Material rawa gambut tersebut mengalami proses peatification atau proses
penggambutan. Dalam proses tersebut mikroba memiliki peranan yang sangat penting,
seiring dengan proses penggambutan. Tahap penggambutan (peatification) adalah tahap
dimana sisa-sisa tumbuhan yang terakumulasi tersimpan dalam kondisi reduksi di daerah
rawa dengan sistem pengeringan yang buruk dan selalu tergenang air pada kedalaman 0,5
– 10 meter. Material tumbuhan yang busuk ini melepaskan H, N, O, dan C dalam bentuk
senyawa CO2, H2O, dan NH3 untuk menjadi humus. Selanjutnya oleh bakteri anaerobik
dan fungi diubah menjadi gambut.
Pembentukan peat (gambut) terjadi pada daerah yang depresi permukaan dan
memerlukan muka air yang relatif tetap sepanjang tahun diatas atau minimal sama dengan
permukaan tanah. Kondisi ini banyak muncul pada flat coastal area dimana banyak rawa
yang berasosiasi dengan persisir pantai.
Morfologi cekungan mempunyai arti penting di dalam menentukan penyebaran
rawa-rawa tempat batubara terbentuk. Pada daerah pantai datar dan tidak berbukit
merupakan lingkungan yang baik untuk pembentukan batubara, demikian juga di daerah
cekungan benua, tetapi jumlahnya terbatas. Pada dataran stabil, erosi akan mempengaruhi
ukuran dan bentuk lakustrin, asal dan luas pengaliran, aliran air, dan permukaan airtanah.

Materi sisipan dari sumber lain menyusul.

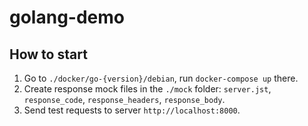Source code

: # golang-demo

## How to start

1. Go to `./docker/go-{version}/debian`, run `docker-compose up` there.
2. Create response mock files in the `./mock` folder:  `server.jst`, `response_code`,
   `response_headers`, `response_body`.
3. Send test requests to server `http://localhost:8000`.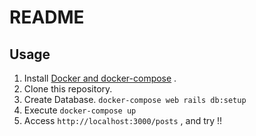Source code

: # README

## Usage

1. Install [Docker and docker-compose](http://docs.docker.jp/engine/installation/) .
2. Clone this repository.
3. Create Database. `docker-compose web rails db:setup`
4. Execute `docker-compose up`
5. Access `http://localhost:3000/posts` , and try !!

Faktor-faktor tersebut mempengaruhi pembentukan batubara. Jika air tanah cukup
tingginya dan berlangsung lama maka kadang – kadang iklim padang rumput tanpa adnya
pohon pun bisa jadi gambut. Ini hanya tergantung pada penurunan permukaan. Rawa bisa
juga terjadi pada bekas kawah gunung api. Rawa bisa tawar atau sudah tercampur dengan
air asin di tepi pantai atau di tepi danau besar.
Posisi geotektonik merupakan faktor yang umum, dominan, dan memegang
peranan penting. Posisi geotektonik mempengaruhi iklim, morfologi cekungan, kecepatan
sedimentasi, kecepatan penurunan dasar cekungan, jenis flora, dan pada akhirnya akan
berpengaruh terhadap jenis batubara (coal type), derajat batubara (coal rank), dan
geometri lapisan batubara yang terbentuk (Gambar 3.2).

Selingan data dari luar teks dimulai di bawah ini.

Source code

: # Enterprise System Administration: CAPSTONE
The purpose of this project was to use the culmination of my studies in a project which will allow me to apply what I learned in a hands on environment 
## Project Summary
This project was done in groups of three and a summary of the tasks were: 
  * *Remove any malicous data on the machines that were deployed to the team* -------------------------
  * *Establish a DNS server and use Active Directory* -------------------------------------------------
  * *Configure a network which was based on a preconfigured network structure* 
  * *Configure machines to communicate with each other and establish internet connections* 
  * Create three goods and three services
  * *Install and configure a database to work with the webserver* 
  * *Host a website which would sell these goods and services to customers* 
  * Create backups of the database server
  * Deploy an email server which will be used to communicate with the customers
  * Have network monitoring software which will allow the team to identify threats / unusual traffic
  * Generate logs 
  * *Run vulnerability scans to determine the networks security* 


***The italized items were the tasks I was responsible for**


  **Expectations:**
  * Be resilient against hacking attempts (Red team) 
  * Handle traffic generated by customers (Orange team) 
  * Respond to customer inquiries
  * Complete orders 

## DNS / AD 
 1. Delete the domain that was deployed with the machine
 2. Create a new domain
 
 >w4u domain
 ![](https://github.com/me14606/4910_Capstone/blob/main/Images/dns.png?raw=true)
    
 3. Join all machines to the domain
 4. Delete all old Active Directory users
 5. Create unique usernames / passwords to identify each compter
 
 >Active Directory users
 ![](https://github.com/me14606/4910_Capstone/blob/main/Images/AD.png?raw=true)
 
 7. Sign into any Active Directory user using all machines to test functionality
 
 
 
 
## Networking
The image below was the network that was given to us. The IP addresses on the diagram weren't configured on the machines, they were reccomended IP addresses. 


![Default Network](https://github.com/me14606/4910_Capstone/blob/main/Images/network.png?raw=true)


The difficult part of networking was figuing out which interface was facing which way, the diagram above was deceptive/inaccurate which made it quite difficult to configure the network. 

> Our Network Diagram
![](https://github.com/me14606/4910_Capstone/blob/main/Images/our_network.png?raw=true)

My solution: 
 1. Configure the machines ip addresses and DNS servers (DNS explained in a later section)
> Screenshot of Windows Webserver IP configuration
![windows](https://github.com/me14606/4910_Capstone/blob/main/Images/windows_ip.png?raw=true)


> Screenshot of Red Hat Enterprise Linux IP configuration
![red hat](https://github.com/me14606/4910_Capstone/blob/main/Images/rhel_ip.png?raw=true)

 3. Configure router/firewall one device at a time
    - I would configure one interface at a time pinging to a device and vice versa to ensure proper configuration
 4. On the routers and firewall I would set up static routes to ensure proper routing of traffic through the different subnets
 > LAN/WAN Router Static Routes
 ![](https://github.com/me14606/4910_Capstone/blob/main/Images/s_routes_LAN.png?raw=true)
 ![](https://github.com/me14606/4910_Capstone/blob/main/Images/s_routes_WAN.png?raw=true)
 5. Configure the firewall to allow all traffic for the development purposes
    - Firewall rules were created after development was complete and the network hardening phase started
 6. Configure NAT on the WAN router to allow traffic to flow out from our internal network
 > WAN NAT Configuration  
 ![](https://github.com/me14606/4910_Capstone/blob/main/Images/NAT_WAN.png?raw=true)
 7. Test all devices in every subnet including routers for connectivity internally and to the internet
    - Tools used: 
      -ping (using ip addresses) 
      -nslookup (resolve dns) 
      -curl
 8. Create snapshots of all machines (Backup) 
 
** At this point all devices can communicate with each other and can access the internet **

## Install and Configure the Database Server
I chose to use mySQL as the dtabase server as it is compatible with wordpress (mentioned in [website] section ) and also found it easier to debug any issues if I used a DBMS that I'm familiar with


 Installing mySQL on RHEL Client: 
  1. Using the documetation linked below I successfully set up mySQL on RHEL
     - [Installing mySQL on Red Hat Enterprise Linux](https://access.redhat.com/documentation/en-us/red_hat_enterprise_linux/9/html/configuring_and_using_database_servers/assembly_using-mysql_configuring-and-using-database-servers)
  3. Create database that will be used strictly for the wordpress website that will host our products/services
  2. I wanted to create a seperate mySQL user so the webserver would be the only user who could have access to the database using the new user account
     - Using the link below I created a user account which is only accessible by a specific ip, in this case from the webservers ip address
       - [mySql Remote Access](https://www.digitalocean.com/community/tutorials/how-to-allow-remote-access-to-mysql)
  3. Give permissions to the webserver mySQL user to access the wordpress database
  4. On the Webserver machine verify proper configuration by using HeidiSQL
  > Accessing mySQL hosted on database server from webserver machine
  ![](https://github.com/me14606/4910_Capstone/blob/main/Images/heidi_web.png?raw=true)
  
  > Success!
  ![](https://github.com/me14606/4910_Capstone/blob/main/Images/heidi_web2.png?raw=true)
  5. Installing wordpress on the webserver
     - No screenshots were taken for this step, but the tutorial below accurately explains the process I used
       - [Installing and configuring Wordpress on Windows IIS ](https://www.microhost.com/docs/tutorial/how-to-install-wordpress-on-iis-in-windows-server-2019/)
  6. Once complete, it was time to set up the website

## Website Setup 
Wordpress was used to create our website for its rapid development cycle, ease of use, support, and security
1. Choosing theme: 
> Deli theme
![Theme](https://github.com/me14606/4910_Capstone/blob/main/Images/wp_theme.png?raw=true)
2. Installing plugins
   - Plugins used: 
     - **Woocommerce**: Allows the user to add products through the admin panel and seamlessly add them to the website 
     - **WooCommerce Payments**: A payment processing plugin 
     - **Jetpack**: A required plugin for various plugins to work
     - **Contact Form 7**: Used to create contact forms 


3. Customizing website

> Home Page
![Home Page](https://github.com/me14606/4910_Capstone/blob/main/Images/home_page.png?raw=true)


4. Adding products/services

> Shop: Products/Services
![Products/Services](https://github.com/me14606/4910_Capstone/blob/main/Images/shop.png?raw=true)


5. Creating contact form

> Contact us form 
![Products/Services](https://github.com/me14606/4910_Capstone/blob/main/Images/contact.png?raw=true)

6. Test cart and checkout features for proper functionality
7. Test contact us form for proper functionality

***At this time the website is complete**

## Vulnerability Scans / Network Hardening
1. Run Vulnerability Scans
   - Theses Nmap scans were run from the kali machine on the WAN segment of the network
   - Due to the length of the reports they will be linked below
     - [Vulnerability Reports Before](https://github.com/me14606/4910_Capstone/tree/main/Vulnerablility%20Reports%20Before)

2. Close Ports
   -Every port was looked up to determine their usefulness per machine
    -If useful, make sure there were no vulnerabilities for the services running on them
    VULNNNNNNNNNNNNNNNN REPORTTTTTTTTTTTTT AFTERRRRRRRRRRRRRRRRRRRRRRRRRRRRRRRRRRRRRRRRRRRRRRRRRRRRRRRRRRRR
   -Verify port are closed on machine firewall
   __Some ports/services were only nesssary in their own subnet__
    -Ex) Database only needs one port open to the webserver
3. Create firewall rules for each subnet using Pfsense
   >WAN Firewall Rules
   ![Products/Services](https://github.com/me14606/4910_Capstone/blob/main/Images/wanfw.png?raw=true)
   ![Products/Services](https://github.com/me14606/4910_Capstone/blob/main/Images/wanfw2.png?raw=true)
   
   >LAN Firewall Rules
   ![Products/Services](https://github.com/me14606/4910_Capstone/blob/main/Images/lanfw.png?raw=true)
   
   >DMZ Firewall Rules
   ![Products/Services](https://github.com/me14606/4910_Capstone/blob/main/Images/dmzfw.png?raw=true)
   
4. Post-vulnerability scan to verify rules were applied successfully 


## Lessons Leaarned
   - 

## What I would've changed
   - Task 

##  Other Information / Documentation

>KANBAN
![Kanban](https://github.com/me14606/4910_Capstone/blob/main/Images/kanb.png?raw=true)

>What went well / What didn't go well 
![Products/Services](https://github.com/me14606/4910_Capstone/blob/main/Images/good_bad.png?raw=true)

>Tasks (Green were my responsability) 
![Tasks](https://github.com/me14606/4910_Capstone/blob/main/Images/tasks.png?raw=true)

Pada daerah bertektonik kuat, penurunan cekungan akan berjalan cepat selama
pengendapan berlangsung. Akibatnya akan berpengaruh terhadap perbedaan petrografi
dan geometri lapisan batubara serta menambah kontaminasi mineral, seperti sulfida,
klorit, dan karbonat.
Cekungan batubara dapat terbentuk diberbagai posisi dari suatu tatanan tektonik
(lihat cekungan batubara, R.P. Koesoemadinata, Bab 2).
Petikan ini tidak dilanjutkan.